# INTP the best lovers?



## kudi

I recently read something on INTP's as lovers and I must admit it has given me a big head. INTP's got skills that others types know nothing about roud:. We got this down on lock, I don't even know why I put this as a question. Should it even be a question? What type wants the second place slot? 



> Sexually, the INTP usually approaches intimacy with enthusiasm and excitement. Some INTPs play down entirely the need for sexual relations in their lives, but most use their rich imaginations and child-like enthusiasm to make the most of the moment. The INTP will usually be experiencing the moment with vivid intensity inside their own minds, although this may or may not be apparent to their partner.


----------



## antiant

OH MY GOD! IT MUST BE TRUE BECAUSE YOU READ IT SOMEWHERE!


----------



## redmanXNTP

antiant said:


> OH MY GOD! IT MUST BE TRUE BECAUSE YOU READ IT SOMEWHERE!


Don't hate.


----------



## antiant

redmanINTP said:


> Don't hate.


That's not what I read!



> Sexually, the INTPs have small members. Some INTPs play down entirely the need for a bigger member, but most of them use pumps and their rich imaginations and child-like enthusiasm to prove that their members are really big. The INTP will usually be experiencing the moment with vivid intensity inside their own minds, although this may or may not be apparent to their partner, but once it is, they usually scream in horror at the blue balls acquired from not being able to get it up. - Carl Jung


----------



## kudi

> OH MY GOD! IT MUST BE TRUE BECAUSE YOU READ IT SOMEWHERE!

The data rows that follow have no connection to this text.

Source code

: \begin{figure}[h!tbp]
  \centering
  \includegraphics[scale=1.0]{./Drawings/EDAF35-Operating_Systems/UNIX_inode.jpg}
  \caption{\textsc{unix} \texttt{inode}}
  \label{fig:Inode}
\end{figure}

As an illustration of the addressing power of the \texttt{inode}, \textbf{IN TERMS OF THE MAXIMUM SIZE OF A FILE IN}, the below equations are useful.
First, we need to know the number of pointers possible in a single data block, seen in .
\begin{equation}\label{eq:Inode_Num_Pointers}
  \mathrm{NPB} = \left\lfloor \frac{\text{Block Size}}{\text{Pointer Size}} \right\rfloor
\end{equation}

I'm just that stupid, I believe whatever I read.


----------



## kristle

ISTPs and INTPs are both pretty close imo. They're different experiences. The intuitive knows what to say to get me turned on. The sensor knows how to say it. The intuitive fascinates me with how in tune we are. The sensor blows me away with his knowledge that's unknown to me. Both are good bets. :tongue:


----------



## antiant

kudi said:


> *I'm just that stupid*, I believe whatever I read.


I definitely believe that, glad we agree.


----------



## Jennywocky

antiant said:


> OH MY GOD! IT MUST BE TRUE BECAUSE YOU READ IT SOMEWHERE!

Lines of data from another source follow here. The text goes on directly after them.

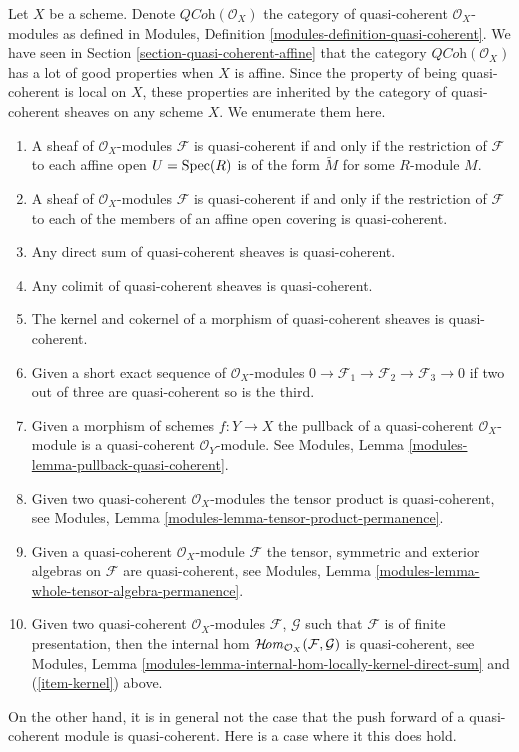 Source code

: \noindent
Let $X$ be a scheme. Denote $\textit{QCoh}(\mathcal{O}_X)$ the
category of quasi-coherent $\mathcal{O}_X$-modules as defined in
Modules, Definition \ref{modules-definition-quasi-coherent}.
We have seen in
Section \ref{section-quasi-coherent-affine}
that the category $\textit{QCoh}(\mathcal{O}_X)$ has a lot of good properties
when $X$ is affine. Since the property of being quasi-coherent is
local on $X$, these properties are inherited by the category
of quasi-coherent sheaves on any scheme $X$. We enumerate them here.
\begin{enumerate}
\item A sheaf of $\mathcal{O}_X$-modules $\mathcal{F}$ is
quasi-coherent if and only if the restriction of $\mathcal{F}$
to each affine open $U = \mathop{\rm Spec}(R)$ is of the form
$\widetilde M$ for some $R$-module $M$.
\item A sheaf of $\mathcal{O}_X$-modules $\mathcal{F}$ is
quasi-coherent if and only if the restriction of $\mathcal{F}$
to each of the members of an affine open covering is quasi-coherent.
\item Any direct sum of quasi-coherent sheaves is quasi-coherent.
\item Any colimit of quasi-coherent sheaves is quasi-coherent.
\item The kernel and cokernel of a morphism of quasi-coherent sheaves
is quasi-coherent.
\label{item-kernel}
\item Given a short exact sequence of $\mathcal{O}_X$-modules
$0 \to \mathcal{F}_1 \to \mathcal{F}_2 \to \mathcal{F}_3 \to 0$
if two out of three are quasi-coherent so is the third.
\item Given a morphism of schemes $f : Y \to X$ the pullback
of a quasi-coherent $\mathcal{O}_X$-module is a quasi-coherent
$\mathcal{O}_Y$-module. See
Modules, Lemma \ref{modules-lemma-pullback-quasi-coherent}.
\item Given two quasi-coherent $\mathcal{O}_X$-modules
the tensor product is quasi-coherent, see
Modules, Lemma \ref{modules-lemma-tensor-product-permanence}.
\item Given a quasi-coherent $\mathcal{O}_X$-module $\mathcal{F}$
the tensor, symmetric and exterior algebras on $\mathcal{F}$
are quasi-coherent, see
Modules, Lemma \ref{modules-lemma-whole-tensor-algebra-permanence}.
\item Given two quasi-coherent $\mathcal{O}_X$-modules
$\mathcal{F}$, $\mathcal{G}$ such that $\mathcal{F}$
is of finite presentation, then the internal hom
$\mathop{\mathcal{H}\!{\it om}}\nolimits_{\mathcal{O}_X}(\mathcal{F}, \mathcal{G})$
is quasi-coherent, see
Modules, Lemma \ref{modules-lemma-internal-hom-locally-kernel-direct-sum}
and (\ref{item-kernel}) above.
\end{enumerate}
On the other hand, it is in general not the case that the
push forward of a quasi-coherent module is quasi-coherent.
Here is a case where it this does hold.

I was approaching it more like Descartes -- one of us INTPs thought it, therefore it must be true. *ta-DAAAA*


----------



## antiant

Jennywocky said:


> I was approaching it more like Descartes -- one of us INTPs thought it, therefore it must be true. *ta-DAAAA*


Hahaha. That logic, I swear.


----------



## kudi

> ISTPs and INTPs are both pretty close imo.

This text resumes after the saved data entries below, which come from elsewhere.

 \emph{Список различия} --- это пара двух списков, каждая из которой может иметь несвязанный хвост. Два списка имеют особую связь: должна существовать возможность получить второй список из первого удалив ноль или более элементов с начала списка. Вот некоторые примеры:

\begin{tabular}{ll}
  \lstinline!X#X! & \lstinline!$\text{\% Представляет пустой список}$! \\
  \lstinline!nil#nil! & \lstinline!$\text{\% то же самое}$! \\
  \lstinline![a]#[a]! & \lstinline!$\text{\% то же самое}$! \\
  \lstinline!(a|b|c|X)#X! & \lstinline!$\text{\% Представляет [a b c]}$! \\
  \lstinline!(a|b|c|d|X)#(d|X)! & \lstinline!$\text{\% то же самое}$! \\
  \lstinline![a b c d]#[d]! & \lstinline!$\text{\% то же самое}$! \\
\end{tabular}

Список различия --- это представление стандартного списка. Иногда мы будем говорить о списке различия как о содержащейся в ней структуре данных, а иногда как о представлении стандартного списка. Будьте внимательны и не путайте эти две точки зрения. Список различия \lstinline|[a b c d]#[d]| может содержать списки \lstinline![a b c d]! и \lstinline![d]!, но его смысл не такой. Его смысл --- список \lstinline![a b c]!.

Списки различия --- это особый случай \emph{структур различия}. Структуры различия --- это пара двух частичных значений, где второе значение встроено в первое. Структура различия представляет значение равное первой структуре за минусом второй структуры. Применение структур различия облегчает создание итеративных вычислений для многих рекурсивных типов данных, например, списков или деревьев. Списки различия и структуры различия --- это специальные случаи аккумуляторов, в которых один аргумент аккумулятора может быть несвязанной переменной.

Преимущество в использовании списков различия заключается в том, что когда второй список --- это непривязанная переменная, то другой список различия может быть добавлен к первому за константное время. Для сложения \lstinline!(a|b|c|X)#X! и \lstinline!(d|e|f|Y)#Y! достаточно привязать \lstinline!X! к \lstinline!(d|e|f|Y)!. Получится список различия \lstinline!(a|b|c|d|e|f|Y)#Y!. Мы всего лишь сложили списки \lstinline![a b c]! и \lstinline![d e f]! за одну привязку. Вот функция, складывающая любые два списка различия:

Uh-oh INTPs are scoring points already! I'm gonna have to look into those ISTPs they're looking like stiff competition


----------



## Jennywocky

To address the topic, I think INTPs can be great lovers if we don't get caught up in our heads and instead use our Pe senses to connect with what is currently unfolding around us, plus allow ourselves to live in our body, take all the sensations and responses we're receiving in real-time, and playing off them to build more sensation, explore possibilities, and not be hindered by artificial barriers. It's like performance art.  I think we can also be great teases... another fun part of sex.


----------



## kudi

> I definitely believe that, glad we agree.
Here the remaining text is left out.